## Items from a data source
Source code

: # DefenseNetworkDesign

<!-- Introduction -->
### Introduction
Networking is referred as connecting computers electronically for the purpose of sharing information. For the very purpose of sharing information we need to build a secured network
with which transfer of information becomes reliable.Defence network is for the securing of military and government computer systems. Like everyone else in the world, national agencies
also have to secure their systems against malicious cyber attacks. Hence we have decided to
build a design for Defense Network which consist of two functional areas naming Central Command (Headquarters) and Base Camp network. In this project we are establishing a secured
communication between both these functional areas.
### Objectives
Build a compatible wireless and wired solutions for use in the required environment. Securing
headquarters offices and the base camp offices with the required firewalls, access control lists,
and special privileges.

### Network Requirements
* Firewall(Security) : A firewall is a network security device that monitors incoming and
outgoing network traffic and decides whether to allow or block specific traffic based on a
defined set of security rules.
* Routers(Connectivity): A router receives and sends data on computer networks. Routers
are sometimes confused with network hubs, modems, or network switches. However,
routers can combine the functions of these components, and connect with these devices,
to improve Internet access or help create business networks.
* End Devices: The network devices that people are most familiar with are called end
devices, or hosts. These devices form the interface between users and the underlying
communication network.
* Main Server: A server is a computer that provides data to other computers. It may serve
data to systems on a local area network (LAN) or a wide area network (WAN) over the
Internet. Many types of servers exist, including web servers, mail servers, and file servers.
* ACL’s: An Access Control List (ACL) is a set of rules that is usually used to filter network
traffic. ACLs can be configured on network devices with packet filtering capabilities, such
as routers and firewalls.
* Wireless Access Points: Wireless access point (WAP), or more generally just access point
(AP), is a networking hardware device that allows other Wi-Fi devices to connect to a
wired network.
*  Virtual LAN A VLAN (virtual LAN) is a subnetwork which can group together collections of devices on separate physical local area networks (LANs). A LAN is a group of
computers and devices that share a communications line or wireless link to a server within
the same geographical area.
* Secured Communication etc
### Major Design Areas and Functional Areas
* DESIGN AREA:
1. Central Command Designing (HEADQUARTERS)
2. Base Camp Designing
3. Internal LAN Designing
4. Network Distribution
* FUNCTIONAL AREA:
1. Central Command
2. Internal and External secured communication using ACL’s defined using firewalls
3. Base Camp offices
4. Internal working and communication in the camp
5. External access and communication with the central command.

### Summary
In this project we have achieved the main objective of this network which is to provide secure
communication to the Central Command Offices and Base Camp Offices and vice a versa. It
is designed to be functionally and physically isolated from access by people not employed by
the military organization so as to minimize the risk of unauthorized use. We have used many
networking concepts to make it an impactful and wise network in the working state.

## To do
Take the records above and return, word for word, only the lines that fall from the line with "monitors incoming and" to the line with "3. Base Camp offices", both of them included.

## Exercise response
* Firewall(Security) : A firewall is a network security device that monitors incoming and
outgoing network traffic and decides whether to allow or block specific traffic based on a
defined set of security rules.
* Routers(Connectivity): A router receives and sends data on computer networks. Routers
are sometimes confused with network hubs, modems, or network switches. However,
routers can combine the functions of these components, and connect with these devices,
to improve Internet access or help create business networks.
* End Devices: The network devices that people are most familiar with are called end
devices, or hosts. These devices form the interface between users and the underlying
communication network.
* Main Server: A server is a computer that provides data to other computers. It may serve
data to systems on a local area network (LAN) or a wide area network (WAN) over the
Internet. Many types of servers exist, including web servers, mail servers, and file servers.
* ACL’s: An Access Control List (ACL) is a set of rules that is usually used to filter network
traffic. ACLs can be configured on network devices with packet filtering capabilities, such
as routers and firewalls.
* Wireless Access Points: Wireless access point (WAP), or more generally just access point
(AP), is a networking hardware device that allows other Wi-Fi devices to connect to a
wired network.
*  Virtual LAN A VLAN (virtual LAN) is a subnetwork which can group together collections of devices on separate physical local area networks (LANs). A LAN is a group of
computers and devices that share a communications line or wireless link to a server within
the same geographical area.
* Secured Communication etc
### Major Design Areas and Functional Areas
* DESIGN AREA:
1. Central Command Designing (HEADQUARTERS)
2. Base Camp Designing
3. Internal LAN Designing
4. Network Distribution
* FUNCTIONAL AREA:
1. Central Command
2. Internal and External secured communication using ACL’s defined using firewalls
3. Base Camp offices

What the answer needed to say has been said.